The results show that the microbes found in the gut are directly linked with specific foods and that the microbiome has a greater association to biomarkers of metabolic disease than other factors, such as genetics.
'Good' and 'bad' bugs
They found clear segregation of microbes into two distinct clusters associated with either more healthy plant-based foods (such as spinach, seeds, tomatoes, broccoli) or less healthy plant-based (juices, sweetened beverages, refined grains) and animal-based foods.
Taxa linked to healthy plant-based foods mostly included butyrate producers, such as Roseburia hominis, Agathobaculum butyriciproducens, Faecalibacterium prausnitzii and Anaerostipes hadrus, as well as uncultivated species, predicted to have this metabolic capability (Roseburia bacterium CAG:182 and Firmicutes bacterium CAG:95).
Clades correlating with less healthy plant-based and animal-based foods included several Clostridium species (Clostridium innocuum, Clostridium symbiosum, Clostridium spiroforme, Clostridium leptum, Clostridium saccharolyticum).

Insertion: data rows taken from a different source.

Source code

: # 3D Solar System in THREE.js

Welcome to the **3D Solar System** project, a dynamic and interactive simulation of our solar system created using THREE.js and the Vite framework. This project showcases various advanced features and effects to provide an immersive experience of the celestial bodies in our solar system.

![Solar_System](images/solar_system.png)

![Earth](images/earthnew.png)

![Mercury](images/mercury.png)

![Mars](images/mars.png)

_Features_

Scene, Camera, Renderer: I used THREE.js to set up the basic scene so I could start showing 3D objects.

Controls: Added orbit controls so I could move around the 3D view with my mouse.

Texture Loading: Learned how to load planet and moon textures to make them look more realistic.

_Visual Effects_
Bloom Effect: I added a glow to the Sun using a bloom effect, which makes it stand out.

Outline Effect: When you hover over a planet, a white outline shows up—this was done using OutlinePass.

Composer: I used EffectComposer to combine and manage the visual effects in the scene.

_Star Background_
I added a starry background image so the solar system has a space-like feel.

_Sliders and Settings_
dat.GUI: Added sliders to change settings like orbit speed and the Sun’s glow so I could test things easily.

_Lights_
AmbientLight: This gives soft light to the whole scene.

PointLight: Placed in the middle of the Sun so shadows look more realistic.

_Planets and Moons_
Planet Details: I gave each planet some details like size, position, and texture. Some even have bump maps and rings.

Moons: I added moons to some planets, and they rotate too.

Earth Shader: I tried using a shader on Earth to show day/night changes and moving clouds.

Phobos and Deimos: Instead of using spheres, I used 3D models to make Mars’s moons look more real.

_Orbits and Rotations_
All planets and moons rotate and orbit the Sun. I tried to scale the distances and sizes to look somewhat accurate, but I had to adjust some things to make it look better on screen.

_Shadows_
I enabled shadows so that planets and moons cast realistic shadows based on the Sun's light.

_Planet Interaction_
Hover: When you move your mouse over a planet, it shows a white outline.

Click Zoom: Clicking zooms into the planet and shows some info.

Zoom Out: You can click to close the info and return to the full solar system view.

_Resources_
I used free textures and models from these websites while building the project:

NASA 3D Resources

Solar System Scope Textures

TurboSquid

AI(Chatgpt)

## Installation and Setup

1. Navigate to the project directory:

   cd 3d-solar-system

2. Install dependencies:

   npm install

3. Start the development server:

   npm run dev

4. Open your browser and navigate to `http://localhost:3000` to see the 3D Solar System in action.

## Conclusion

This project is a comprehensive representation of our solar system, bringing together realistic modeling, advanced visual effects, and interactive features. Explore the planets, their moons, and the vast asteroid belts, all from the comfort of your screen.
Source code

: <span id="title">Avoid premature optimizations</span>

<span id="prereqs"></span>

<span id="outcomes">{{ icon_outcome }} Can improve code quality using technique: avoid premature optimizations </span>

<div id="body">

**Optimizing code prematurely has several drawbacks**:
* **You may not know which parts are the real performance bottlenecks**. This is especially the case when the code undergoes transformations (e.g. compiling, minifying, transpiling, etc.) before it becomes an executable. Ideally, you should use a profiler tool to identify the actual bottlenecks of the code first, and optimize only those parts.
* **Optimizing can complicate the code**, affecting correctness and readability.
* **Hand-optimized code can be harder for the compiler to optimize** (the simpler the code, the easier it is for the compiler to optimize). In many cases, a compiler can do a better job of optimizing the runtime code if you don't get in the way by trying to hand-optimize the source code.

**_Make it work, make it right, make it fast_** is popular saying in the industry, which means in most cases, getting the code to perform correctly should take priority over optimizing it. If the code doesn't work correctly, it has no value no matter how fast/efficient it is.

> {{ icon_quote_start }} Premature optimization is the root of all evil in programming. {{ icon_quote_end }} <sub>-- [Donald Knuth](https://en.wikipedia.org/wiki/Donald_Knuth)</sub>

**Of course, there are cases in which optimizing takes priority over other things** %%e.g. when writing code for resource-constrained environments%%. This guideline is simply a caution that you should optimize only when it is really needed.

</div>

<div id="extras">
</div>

The segregation of species according to animal-based healthy foods (eggs, white and oily fish) or animal-based less healthy foods (meat pies, bacon, dairy desserts) was also distinct and overlapping with taxa signatures for healthy and less healthy plant foods.

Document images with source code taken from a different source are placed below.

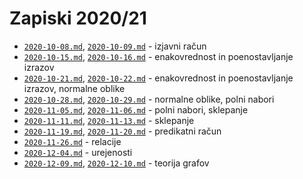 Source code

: # Zapiski 2020/21

* [`2020-10-08.md`](2020-10-08.md), [`2020-10-09.md`](2020-10-09.md) - izjavni račun
* [`2020-10-15.md`](2020-10-15.md), [`2020-10-16.md`](2020-10-16.md) - enakovrednost in poenostavljanje izrazov
* [`2020-10-21.md`](2020-10-21.md), [`2020-10-22.md`](2020-10-22.md) - enakovrednost in poenostavljanje izrazov, normalne oblike
* [`2020-10-28.md`](2020-10-28.md), [`2020-10-29.md`](2020-10-29.md) - normalne oblike, polni nabori
* [`2020-11-05.md`](2020-11-05.md), [`2020-11-06.md`](2020-11-06.md) - polni nabori, sklepanje
* [`2020-11-11.md`](2020-11-11.md), [`2020-11-13.md`](2020-11-13.md) - sklepanje
* [`2020-11-19.md`](2020-11-19.md), [`2020-11-20.md`](2020-11-20.md) - predikatni račun
* [`2020-11-26.md`](2020-11-26.md) - relacije
* [`2020-12-04.md`](2020-12-04.md) - urejenosti
* [`2020-12-09.md`](2020-12-09.md), [`2020-12-10.md`](2020-12-10.md) - teorija grafov
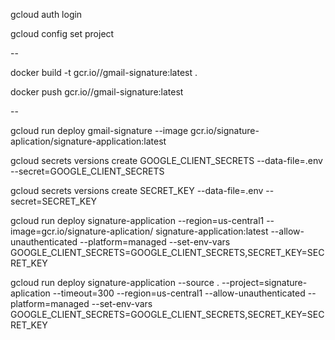 gcloud auth login

gcloud config set project <seu-projeto-gcp>

--

docker build -t gcr.io/<seu-projeto-gcp>/gmail-signature:latest .

docker push gcr.io/<seu-projeto-gcp>/gmail-signature:latest

--

gcloud run deploy gmail-signature --image gcr.io/signature-aplication/signature-application:latest

gcloud secrets versions create GOOGLE_CLIENT_SECRETS --data-file=.env --secret=GOOGLE_CLIENT_SECRETS

gcloud secrets versions create SECRET_KEY --data-file=.env --secret=SECRET_KEY

gcloud run deploy signature-application --region=us-central1 --image=gcr.io/signature-aplication/ signature-application:latest --allow-unauthenticated --platform=managed --set-env-vars GOOGLE_CLIENT_SECRETS=GOOGLE_CLIENT_SECRETS,SECRET_KEY=SECRET_KEY

gcloud run deploy signature-application --source . --project=signature-aplication --timeout=300 --region=us-central1 --allow-unauthenticated --platform=managed --set-env-vars GOOGLE_CLIENT_SECRETS=GOOGLE_CLIENT_SECRETS,SECRET_KEY=SECRET_KEY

The diversity and quality of a healthy diet was particularly predictable by the microbiome, highlighting the importance of looking beyond nutrients and single foods in diet–microbiome research.

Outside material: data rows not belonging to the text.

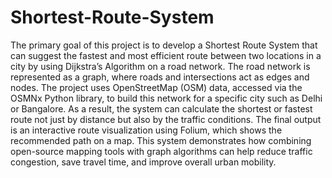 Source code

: # Shortest-Route-System
The primary goal of this project is to develop a Shortest Route System that can suggest the fastest and most efficient route between two locations in a city by using Dijkstra’s Algorithm on a road network. The road network is represented as a graph, where roads and intersections act as edges and nodes. The project uses OpenStreetMap (OSM) data, accessed via the OSMNx Python library, to build this network for a specific city such as Delhi or Bangalore.
As a result, the system can calculate the shortest or fastest route not just by distance but also by the traffic conditions.
The final output is an interactive route visualization using Folium, which shows the recommended path on a map. This system demonstrates how combining open-source mapping tools with graph algorithms can help reduce traffic congestion, save travel time, and improve overall urban mobility.
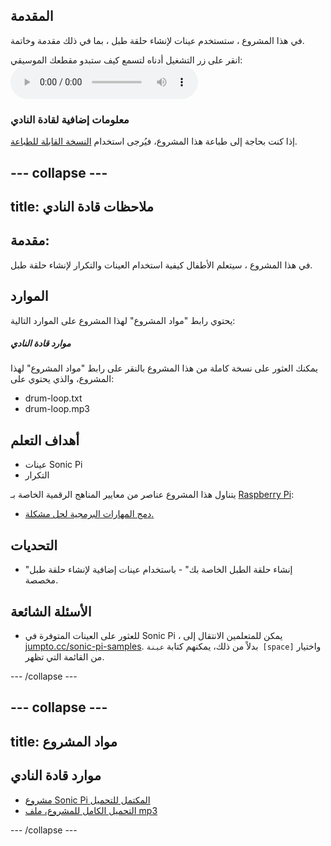 ## المقدمة

في هذا المشروع ، ستستخدم عينات لإنشاء حلقة طبل ، بما في ذلك مقدمة وخاتمة.

<div id="audio-preview" class="pdf-hidden">
  انقر على زر التشغيل أدناه لتسمع كيف ستبدو مقطعك الموسيقي: 
<audio controls preload> 
  <source src="resources/drum-loop.mp3" type="audio/mpeg">
المتصفح الخاص بك لا يدعم هذا الجزء <code>الصوت </code>. 
</audio>
</div>

### معلومات إضافية لقادة النادي

إذا كنت بحاجة إلى طباعة هذا المشروع، فيُرجى استخدام [النسخة القابلة للطباعة](https://projects.raspberrypi.org/ar-SA/projects/drum-loop/print).

--- collapse ---
---
title: ملاحظات قادة النادي
---

## مقدمة:

في هذا المشروع ، سيتعلم الأطفال كيفية استخدام العينات والتكرار لإنشاء حلقة طبل.

## الموارد

يحتوي رابط "مواد المشروع" لهذا المشروع على الموارد التالية:

##### موارد قادة النادي

يمكنك العثور على نسخة كاملة من هذا المشروع بالنقر على رابط "مواد المشروع" لهذا المشروع، والذي يحتوي على:

* drum-loop.txt
* drum-loop.mp3

## أهداف التعلم

* عينات Sonic Pi
* التكرار

يتناول هذا المشروع عناصر من معايير المناهج الرقمية الخاصة بـ [Raspberry Pi](http://rpf.io/curriculum):

* [دمج المهارات البرمجية لحل مشكلة.](https://www.raspberrypi.org/curriculum/programming/builder)

## التحديات

* "إنشاء حلقة الطبل الخاصة بك" - باستخدام عينات إضافية لإنشاء حلقة طبل مخصصة.

## الأسئلة الشائعة

* للعثور على العينات المتوفرة في Sonic Pi ، يمكن للمتعلمين الانتقال إلى [jumpto.cc/sonic-pi-samples](http://jumpto.cc/sonic-pi-samples). بدلاً من ذلك، يمكنهم كتابة `عينة [space]` واختيار من القائمة التي تظهر.

--- /collapse ---

--- collapse ---
---
title: مواد المشروع
---

## موارد قادة النادي

* [مشروع Sonic Pi المكتمل للتحميل](resources/drum-loop.txt)
* [التحميل الكامل للمشروع، ملف mp3](resources/drum-loop.mp3)

--- /collapse ---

Dr. Sarah Berry, Reader in Nutrition Sciences at King’s College London and co-author of the paper said, “As a nutritional scientist, finding novel microbes that are linked to specific foods, as well as metabolic health, is exciting. Given the highly personalised composition of each individuals’ microbiome, our research suggests that we may be able to modify our gut microbiome to optimise our health by choosing the best foods for our unique biology.”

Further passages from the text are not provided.